Alaska is such a well-known dream destination for caribou, bear, moose and sheep hunts that people forget the state is also home to pretty good numbers of Sitka blacktail deer. Actually, in southeastern Alaska, Sitka’s are the most pursued big game species, with approximately 12,000 harvested annually. The two biggest deer regions are Kodiak Island and Prince William Sound. Both herds took a hard beating from the most recent winter.
“This winter was a very harsh one [on Kodiak Island], with near record snowfall and colder than average temperatures,” said John Crye, an Alaska Department of Fish and Game (DFG) wildlife biologist for the region. “The winter kill was more severe on the northern half of Kodiak island and the western side of Afognak. The remaining parts of the archipelago should see good hunting this fall.”
Deep snows and low temps were bad in the Prince William Sound area too, said DFG biologist David Crowley. “I expect that we lost 50 to 70 percent of our deer,” Crowley, said. “I also expect that fawning was below normal.”
At the same time, though, Crowley notes, “Season and bag limits will remain the same, because hunting has little impact on the population.”
The good news is that these winter deer kills also mean that forage will be in good shape because of less browsing. So, the deer that made it out of the winter are now eating very well! And while Sitka’s were introduced into Alaska, the deer have adapted well to the population ups and downs from severe winters.
“Deer will bounce back quickly given a couple of mild winters. This cycle is typical for deer here, living as they do on the northern extreme of their range,” Crowley said. In both these regions, the prime rutting period runs from November 1 to November 10.

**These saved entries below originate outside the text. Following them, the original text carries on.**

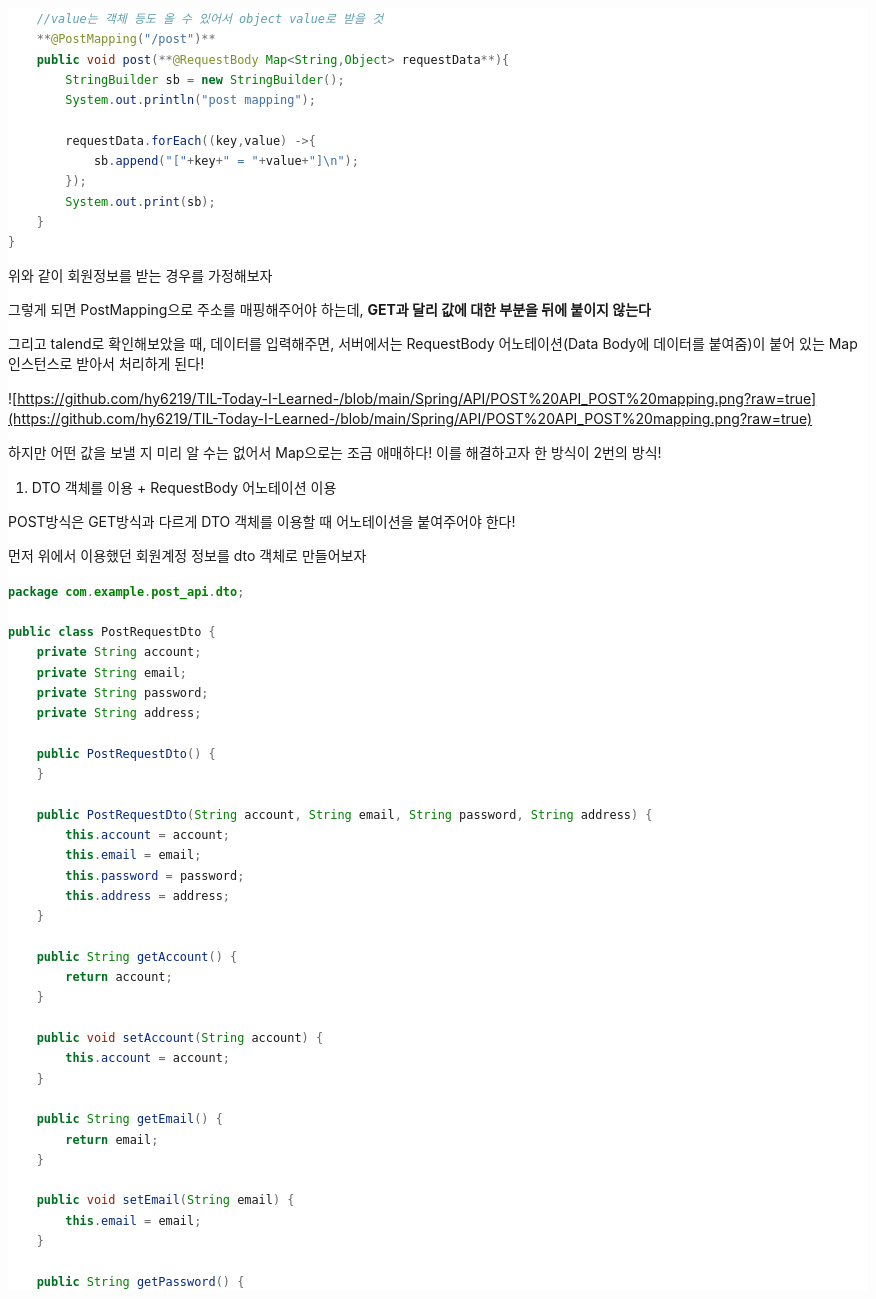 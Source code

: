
```java
    //value는 객체 등도 올 수 있어서 object value로 받을 것
    **@PostMapping("/post")**
    public void post(**@RequestBody Map<String,Object> requestData**){
        StringBuilder sb = new StringBuilder();
        System.out.println("post mapping");

        requestData.forEach((key,value) ->{
            sb.append("["+key+" = "+value+"]\n");
        });
        System.out.print(sb);
    }
}
```

위와 같이 회원정보를 받는 경우를 가정해보자

그렇게 되면 PostMapping으로 주소를 매핑해주어야 하는데, **GET과 달리 값에 대한 부분을 뒤에 붙이지 않는다**

그리고 talend로 확인해보았을 때, 데이터를 입력해주면, 서버에서는 RequestBody 어노테이션(Data Body에 데이터를 붙여줌)이 붙어 있는 Map 인스턴스로 받아서 처리하게 된다!

![https://github.com/hy6219/TIL-Today-I-Learned-/blob/main/Spring/API/POST%20API_POST%20mapping.png?raw=true](https://github.com/hy6219/TIL-Today-I-Learned-/blob/main/Spring/API/POST%20API_POST%20mapping.png?raw=true)

하지만 어떤 값을 보낼 지 미리 알 수는 없어서 Map으로는 조금 애매하다! 이를 해결하고자 한 방식이 2번의 방식!

1. DTO 객체를 이용 + RequestBody 어노테이션 이용

POST방식은 GET방식과 다르게 DTO 객체를 이용할 때 어노테이션을 붙여주어야 한다!

먼저 위에서 이용했던 회원계정 정보를 dto 객체로 만들어보자

```java
package com.example.post_api.dto;

public class PostRequestDto {
    private String account;
    private String email;
    private String password;
    private String address;

    public PostRequestDto() {
    }

    public PostRequestDto(String account, String email, String password, String address) {
        this.account = account;
        this.email = email;
        this.password = password;
        this.address = address;
    }

    public String getAccount() {
        return account;
    }

    public void setAccount(String account) {
        this.account = account;
    }

    public String getEmail() {
        return email;
    }

    public void setEmail(String email) {
        this.email = email;
    }

    public String getPassword() {
``` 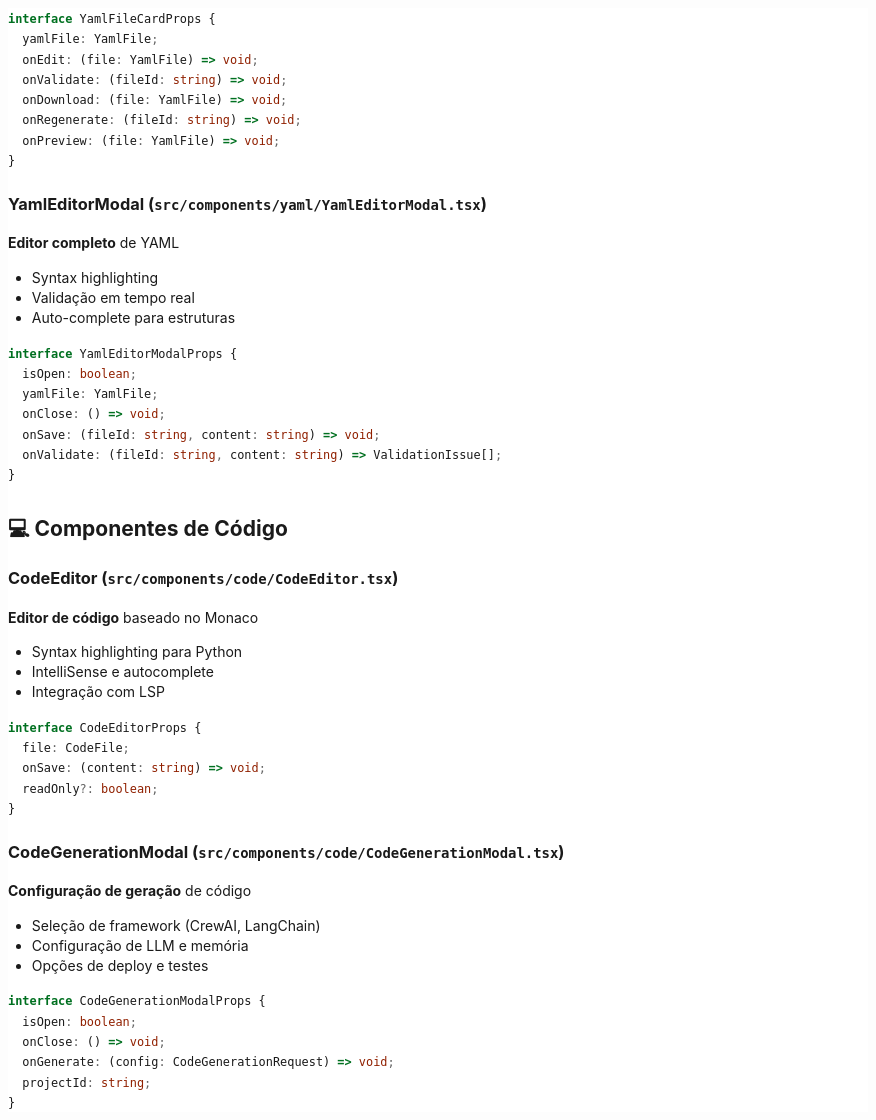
 ```typescript
interface YamlFileCardProps {
  yamlFile: YamlFile;
  onEdit: (file: YamlFile) => void;
  onValidate: (fileId: string) => void;
  onDownload: (file: YamlFile) => void;
  onRegenerate: (fileId: string) => void;
  onPreview: (file: YamlFile) => void;
}
```

### YamlEditorModal (`src/components/yaml/YamlEditorModal.tsx`)
**Editor completo** de YAML
- Syntax highlighting
- Validação em tempo real
- Auto-complete para estruturas

```typescript
interface YamlEditorModalProps {
  isOpen: boolean;
  yamlFile: YamlFile;
  onClose: () => void;
  onSave: (fileId: string, content: string) => void;
  onValidate: (fileId: string, content: string) => ValidationIssue[];
}
```

## 💻 Componentes de Código

### CodeEditor (`src/components/code/CodeEditor.tsx`)
**Editor de código** baseado no Monaco
- Syntax highlighting para Python
- IntelliSense e autocomplete
- Integração com LSP

```typescript
interface CodeEditorProps {
  file: CodeFile;
  onSave: (content: string) => void;
  readOnly?: boolean;
}
```

### CodeGenerationModal (`src/components/code/CodeGenerationModal.tsx`)
**Configuração de geração** de código
- Seleção de framework (CrewAI, LangChain)
- Configuração de LLM e memória
- Opções de deploy e testes

```typescript
interface CodeGenerationModalProps {
  isOpen: boolean;
  onClose: () => void;
  onGenerate: (config: CodeGenerationRequest) => void;
  projectId: string;
}
```
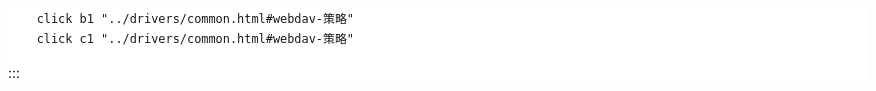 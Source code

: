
 ```mermaid
    click b1 "../drivers/common.html#webdav-策略"
    click c1 "../drivers/common.html#webdav-策略"
```

:::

The Western Regional Report**
_A very dry summer in the Southwest shriveled up forage and made it hard for does to successfully drop and raise fawns. However, new deer browse is starting to appear in the burned-over areas from 2011’s wildfires in Arizona and New Mexico.
Things are trending up for deer in the Northern Rockies, after horrendous winters starting in 2007-2008. A mild and generally snowless 2011-2012 winter helped Idaho mule deer and whitetail numbers begin to rebound–though it might take another year or two for that growth to be reflected in the harvest. Wyoming suffered from a decade-long drought, but the last two years have seen a return of the rains, and deer habitat is turning around. Montana’s deer have been hit hard by harsh winters and a major EHD outbreak last year, which took out thousands of trophy whitetails, especially along the Milk River corridor._
Top Trophy Zones
AZ: Units 3C, 12A, 13A, 13B, and 24A.
CA: Humboldt, Mendocino, Siskiyou, and Trinity counties.
CO: Units 25 and 26.
ID: Benewah, Bonner, Boundary, and Kootenai counties.
MT: Fergus, Madison, Missoula, and Ravalli counties.
NM: Units 32 and 33 for mule deer; units 21, 22, 23, 24, and 27 for Coues.
OR: Clackamas, Grant, and Jackson counties.
WA: Chelan, Ferry, Lewis, Spokane, and Stevens counties.
WY: Bighorn, Crook, Lincoln, and Sheridan counties.